Regardless of the motivation for wanting to update a web page there will certainly come a time when it needs to be done. If you have one page this isn’t a problem, if you have several hundred then it is a problem. Part of the solution is to separate content from design, to keep the HTML in one place so that changes can be made once. This solution has been known for a long time and yet it has not been a technique that many had access to.

The rise of blogging tools has brought this powerful technique to many, at least for journal style web pages such as this. Blogging tools have made the process of publishing on the web easy enough that almost any web reader can now become a web writer, should they choose to do so. There are still however many further improvements that can be made to make the task of publishing on the web easier. As Felix Salmon explains in today’s post, altering the templates of such blogging tools requires a significant technical ability. My own contribution to the ease of web publication, PubTal, certainly requires users to be able to code in HTML in order to generate their own templates.

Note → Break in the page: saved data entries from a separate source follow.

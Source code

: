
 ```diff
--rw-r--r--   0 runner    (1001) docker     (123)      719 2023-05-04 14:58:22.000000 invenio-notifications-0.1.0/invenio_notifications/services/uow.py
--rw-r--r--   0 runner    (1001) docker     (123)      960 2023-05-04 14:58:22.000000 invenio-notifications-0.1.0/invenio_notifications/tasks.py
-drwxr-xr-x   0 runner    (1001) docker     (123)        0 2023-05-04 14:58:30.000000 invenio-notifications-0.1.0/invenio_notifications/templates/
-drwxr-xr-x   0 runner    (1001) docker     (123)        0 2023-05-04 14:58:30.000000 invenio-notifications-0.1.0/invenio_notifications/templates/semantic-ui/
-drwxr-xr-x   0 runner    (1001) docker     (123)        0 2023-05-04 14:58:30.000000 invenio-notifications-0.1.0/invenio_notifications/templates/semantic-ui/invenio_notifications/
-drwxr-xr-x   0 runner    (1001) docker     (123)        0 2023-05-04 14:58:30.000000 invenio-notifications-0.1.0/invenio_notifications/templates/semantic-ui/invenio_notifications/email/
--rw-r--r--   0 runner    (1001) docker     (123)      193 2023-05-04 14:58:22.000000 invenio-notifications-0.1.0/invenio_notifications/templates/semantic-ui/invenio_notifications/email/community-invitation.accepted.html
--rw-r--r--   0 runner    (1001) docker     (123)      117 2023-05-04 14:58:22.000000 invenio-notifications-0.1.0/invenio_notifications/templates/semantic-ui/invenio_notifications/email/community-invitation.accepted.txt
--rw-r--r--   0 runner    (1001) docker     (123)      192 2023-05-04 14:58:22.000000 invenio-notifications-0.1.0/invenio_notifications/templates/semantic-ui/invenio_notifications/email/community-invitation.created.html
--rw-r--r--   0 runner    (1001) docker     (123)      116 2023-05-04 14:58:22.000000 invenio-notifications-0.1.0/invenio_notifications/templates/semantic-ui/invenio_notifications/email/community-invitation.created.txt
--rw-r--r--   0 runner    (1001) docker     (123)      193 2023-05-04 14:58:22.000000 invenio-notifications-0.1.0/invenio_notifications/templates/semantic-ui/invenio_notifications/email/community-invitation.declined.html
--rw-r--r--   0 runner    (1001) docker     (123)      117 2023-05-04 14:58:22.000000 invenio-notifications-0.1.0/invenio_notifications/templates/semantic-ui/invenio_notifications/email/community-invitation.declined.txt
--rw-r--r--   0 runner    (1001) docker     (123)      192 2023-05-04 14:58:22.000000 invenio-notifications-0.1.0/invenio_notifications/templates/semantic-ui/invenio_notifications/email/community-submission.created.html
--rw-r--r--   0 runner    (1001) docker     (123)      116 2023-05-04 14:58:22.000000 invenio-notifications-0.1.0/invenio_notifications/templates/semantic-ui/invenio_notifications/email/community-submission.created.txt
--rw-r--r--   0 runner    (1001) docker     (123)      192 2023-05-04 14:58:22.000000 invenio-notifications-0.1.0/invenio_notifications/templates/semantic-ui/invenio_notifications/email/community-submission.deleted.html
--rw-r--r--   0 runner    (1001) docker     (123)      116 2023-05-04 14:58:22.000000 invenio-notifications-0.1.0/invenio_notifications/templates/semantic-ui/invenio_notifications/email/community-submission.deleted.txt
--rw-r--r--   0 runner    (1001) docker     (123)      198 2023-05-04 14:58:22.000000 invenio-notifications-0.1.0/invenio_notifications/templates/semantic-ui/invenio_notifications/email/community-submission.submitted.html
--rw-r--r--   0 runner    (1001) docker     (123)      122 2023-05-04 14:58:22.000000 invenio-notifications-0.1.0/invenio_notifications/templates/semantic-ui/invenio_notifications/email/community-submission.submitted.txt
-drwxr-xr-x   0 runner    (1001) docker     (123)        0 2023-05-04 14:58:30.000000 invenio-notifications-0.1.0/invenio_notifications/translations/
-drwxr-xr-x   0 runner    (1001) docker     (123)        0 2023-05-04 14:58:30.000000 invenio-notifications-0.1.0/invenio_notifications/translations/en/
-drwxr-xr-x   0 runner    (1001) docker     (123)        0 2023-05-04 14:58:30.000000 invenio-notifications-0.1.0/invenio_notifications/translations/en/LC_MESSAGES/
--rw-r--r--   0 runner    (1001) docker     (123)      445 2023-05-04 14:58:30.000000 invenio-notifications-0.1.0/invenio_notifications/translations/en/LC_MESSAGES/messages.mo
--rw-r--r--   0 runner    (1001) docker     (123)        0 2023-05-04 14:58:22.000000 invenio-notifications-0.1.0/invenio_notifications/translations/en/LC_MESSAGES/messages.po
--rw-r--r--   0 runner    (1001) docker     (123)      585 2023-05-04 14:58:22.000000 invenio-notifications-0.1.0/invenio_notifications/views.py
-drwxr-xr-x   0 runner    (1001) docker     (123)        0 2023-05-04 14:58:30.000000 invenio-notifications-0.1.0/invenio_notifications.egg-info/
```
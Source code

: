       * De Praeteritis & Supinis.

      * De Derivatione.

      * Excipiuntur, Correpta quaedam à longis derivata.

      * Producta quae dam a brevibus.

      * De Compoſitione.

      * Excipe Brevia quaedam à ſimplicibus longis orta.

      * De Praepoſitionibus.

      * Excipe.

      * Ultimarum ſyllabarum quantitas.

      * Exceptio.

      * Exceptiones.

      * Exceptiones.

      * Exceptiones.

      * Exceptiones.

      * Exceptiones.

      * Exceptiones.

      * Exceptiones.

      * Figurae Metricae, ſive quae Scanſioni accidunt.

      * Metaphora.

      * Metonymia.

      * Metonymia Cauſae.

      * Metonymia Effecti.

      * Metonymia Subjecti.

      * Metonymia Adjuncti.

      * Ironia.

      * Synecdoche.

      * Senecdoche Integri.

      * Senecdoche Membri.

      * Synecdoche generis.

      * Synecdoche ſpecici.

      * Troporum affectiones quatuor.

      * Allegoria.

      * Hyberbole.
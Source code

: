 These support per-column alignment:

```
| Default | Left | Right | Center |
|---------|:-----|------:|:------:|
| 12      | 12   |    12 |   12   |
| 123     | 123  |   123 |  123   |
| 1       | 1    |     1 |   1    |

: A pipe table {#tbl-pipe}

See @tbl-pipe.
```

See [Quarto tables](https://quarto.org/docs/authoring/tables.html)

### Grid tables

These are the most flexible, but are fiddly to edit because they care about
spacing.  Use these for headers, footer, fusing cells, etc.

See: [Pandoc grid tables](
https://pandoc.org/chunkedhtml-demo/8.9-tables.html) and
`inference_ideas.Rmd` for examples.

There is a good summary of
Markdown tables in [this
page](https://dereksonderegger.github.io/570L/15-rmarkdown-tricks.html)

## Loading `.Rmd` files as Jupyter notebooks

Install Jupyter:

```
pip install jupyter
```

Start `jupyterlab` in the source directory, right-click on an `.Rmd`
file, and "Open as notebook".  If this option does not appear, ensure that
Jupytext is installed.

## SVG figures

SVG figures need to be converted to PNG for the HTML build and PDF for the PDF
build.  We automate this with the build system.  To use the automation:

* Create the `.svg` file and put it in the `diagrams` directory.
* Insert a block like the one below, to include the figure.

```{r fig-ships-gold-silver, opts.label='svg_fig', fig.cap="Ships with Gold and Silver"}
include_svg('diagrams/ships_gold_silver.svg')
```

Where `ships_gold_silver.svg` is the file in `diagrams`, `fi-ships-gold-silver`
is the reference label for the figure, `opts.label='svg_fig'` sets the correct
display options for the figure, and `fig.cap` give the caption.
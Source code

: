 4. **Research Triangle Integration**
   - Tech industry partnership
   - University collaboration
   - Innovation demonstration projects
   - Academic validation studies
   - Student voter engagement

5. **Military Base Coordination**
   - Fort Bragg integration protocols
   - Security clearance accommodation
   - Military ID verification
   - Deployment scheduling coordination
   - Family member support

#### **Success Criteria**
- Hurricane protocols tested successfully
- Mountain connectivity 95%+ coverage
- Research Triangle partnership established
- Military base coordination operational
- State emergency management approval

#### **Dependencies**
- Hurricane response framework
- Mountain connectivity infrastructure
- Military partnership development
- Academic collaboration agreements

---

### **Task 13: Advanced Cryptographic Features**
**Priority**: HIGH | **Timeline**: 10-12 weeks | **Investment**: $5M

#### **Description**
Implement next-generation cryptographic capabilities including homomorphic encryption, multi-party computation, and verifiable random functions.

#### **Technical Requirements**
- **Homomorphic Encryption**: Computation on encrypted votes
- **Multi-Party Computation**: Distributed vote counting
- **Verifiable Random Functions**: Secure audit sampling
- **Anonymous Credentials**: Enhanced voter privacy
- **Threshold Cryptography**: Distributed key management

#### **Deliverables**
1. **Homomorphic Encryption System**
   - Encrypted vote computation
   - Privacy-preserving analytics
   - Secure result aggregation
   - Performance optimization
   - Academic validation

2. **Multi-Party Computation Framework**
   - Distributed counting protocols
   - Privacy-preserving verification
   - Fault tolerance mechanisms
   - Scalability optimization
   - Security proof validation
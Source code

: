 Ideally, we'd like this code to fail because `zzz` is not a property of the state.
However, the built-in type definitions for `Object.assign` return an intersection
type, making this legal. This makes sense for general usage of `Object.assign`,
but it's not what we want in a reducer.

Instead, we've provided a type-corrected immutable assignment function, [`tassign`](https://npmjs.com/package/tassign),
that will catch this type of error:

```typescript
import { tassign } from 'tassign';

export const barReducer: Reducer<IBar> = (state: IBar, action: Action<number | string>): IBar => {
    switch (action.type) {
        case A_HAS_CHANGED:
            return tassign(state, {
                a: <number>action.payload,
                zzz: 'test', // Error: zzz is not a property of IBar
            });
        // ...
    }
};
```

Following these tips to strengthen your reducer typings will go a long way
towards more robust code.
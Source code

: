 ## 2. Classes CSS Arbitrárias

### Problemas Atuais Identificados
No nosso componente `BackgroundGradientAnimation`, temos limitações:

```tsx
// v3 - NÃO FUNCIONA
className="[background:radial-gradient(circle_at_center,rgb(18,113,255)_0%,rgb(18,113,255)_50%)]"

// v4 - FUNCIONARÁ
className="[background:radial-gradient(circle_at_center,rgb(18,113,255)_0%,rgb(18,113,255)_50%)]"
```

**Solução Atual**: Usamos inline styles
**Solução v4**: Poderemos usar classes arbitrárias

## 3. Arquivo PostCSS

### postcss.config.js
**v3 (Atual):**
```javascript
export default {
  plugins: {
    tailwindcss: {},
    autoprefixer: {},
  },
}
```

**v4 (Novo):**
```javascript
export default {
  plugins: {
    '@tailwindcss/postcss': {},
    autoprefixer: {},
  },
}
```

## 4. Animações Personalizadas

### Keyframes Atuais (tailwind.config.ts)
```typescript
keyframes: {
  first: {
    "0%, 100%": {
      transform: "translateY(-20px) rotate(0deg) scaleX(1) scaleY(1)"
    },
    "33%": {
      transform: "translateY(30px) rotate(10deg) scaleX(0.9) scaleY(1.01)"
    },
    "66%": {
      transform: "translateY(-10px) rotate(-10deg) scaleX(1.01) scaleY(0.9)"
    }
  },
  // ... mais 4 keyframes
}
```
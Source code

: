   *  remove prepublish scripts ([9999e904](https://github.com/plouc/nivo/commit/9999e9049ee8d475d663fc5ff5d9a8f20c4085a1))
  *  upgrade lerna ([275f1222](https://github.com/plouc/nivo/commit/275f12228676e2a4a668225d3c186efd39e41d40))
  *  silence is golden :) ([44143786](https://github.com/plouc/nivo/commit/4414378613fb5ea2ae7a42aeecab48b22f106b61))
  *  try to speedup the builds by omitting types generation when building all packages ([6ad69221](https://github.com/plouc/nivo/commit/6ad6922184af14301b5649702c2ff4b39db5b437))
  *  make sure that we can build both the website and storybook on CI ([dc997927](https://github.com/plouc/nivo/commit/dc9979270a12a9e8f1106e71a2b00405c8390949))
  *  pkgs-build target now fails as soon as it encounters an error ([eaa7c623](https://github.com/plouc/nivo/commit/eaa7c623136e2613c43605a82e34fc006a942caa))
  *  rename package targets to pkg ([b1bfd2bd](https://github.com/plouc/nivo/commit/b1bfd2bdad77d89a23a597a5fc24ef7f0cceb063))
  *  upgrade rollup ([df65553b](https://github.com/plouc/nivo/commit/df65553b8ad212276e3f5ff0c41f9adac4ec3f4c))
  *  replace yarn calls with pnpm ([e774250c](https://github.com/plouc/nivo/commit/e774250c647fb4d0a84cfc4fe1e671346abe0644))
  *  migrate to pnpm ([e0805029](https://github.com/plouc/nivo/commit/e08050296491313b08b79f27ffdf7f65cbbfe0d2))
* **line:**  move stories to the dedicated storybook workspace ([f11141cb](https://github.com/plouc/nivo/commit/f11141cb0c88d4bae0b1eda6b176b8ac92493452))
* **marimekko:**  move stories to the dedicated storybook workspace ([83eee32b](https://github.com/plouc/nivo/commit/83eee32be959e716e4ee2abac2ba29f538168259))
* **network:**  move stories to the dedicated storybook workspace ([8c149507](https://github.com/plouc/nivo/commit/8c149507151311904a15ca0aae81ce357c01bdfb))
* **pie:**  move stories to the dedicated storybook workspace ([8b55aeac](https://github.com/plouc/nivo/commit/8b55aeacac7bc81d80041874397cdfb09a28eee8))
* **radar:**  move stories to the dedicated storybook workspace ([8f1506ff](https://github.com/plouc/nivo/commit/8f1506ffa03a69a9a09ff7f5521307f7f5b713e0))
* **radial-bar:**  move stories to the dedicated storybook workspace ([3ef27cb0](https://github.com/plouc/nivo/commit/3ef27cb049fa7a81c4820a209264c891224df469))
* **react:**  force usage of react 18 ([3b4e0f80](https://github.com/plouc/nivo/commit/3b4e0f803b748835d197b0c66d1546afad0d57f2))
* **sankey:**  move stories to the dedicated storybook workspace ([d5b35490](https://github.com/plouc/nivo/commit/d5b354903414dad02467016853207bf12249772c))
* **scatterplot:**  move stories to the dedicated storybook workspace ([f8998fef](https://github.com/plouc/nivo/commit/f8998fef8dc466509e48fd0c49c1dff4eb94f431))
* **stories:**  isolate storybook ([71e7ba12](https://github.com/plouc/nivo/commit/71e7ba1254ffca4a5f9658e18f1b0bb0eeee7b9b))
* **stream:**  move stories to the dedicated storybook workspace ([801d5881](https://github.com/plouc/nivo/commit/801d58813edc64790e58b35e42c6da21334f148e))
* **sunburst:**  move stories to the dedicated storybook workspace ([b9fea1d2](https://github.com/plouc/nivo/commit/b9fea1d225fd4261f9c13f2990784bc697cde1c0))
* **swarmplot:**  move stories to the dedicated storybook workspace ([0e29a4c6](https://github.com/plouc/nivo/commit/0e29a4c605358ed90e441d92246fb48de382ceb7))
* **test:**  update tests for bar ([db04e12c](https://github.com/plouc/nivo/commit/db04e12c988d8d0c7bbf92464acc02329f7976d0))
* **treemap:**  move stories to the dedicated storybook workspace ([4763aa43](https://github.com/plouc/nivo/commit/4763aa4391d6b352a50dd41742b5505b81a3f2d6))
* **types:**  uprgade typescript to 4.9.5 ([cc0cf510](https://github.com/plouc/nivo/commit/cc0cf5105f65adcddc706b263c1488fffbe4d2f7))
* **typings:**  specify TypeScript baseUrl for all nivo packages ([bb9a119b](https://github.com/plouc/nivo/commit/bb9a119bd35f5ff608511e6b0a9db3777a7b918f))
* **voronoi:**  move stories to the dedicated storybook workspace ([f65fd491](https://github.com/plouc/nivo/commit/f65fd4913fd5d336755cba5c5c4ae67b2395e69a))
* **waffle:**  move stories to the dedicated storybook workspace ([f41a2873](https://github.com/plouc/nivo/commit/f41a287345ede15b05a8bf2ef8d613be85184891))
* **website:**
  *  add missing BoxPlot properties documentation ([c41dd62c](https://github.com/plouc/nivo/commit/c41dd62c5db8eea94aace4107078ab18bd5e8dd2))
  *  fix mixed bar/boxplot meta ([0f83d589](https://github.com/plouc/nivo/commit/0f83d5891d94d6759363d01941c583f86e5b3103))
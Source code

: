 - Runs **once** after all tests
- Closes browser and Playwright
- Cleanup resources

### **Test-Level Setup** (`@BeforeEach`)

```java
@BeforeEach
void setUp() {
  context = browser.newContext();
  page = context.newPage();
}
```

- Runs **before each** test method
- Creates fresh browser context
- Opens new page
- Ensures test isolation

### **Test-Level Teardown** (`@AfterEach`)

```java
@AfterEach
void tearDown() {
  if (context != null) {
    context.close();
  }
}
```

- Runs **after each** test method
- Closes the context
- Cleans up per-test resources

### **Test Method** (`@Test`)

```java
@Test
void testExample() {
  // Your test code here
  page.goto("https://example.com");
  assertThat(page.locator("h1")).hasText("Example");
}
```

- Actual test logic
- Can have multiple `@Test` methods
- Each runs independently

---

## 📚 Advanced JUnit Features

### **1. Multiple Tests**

I think the problem of web page template design can be solved by allowing users to work with components that fit together to form templates. Components can then be designed and built by those who know, or are willing to learn, the technologies behined them. Meanwhile users can mix-and-match components to form individual designs. Here’s an example of how this might work:

  • Have a layout component as the basis for a template design. The layout component defines areas of the screen, for example two columns and a heading, but not the content of those areas. Multiple different layout components can be developed, and users can choose to use any one as the basis for a new template.
  • Multiple “item” components can be produced which interact with the underlying content management system to provide certain pieces of functionality, e.g. links to archived material, or the content of the latest posts. These components can take parameters to allow some limited customisation. Users would then specify which of the item components should go in which parts of the layout (e.g. latest posts goes in the middle column, news snippets followed by my links in the left column, etc)
  • Both the layout and item components would produce HTML with standard class and id attributes, so that the site can be “themed” using CSS (the CSS Zen Garden shows just how far CSS can take you).

Using the scheme outlined here a GUI tool could be developed that allows for easy template design using the drag-n-drop of components. With components being distributed over the ‘net there would soon be a huge variety of template designs possible, without any of the problems of normal WYSIWYG design. The underlying technologies required to develop a system such as this are already in place, it’s just a matter of writing the tools to use them (no small task).

There are at least two other problems with the current crop of web publication tools that I’ve not written about yet: markup of the content, and the handling of non-journal style pages. That’ll have to wait for another day.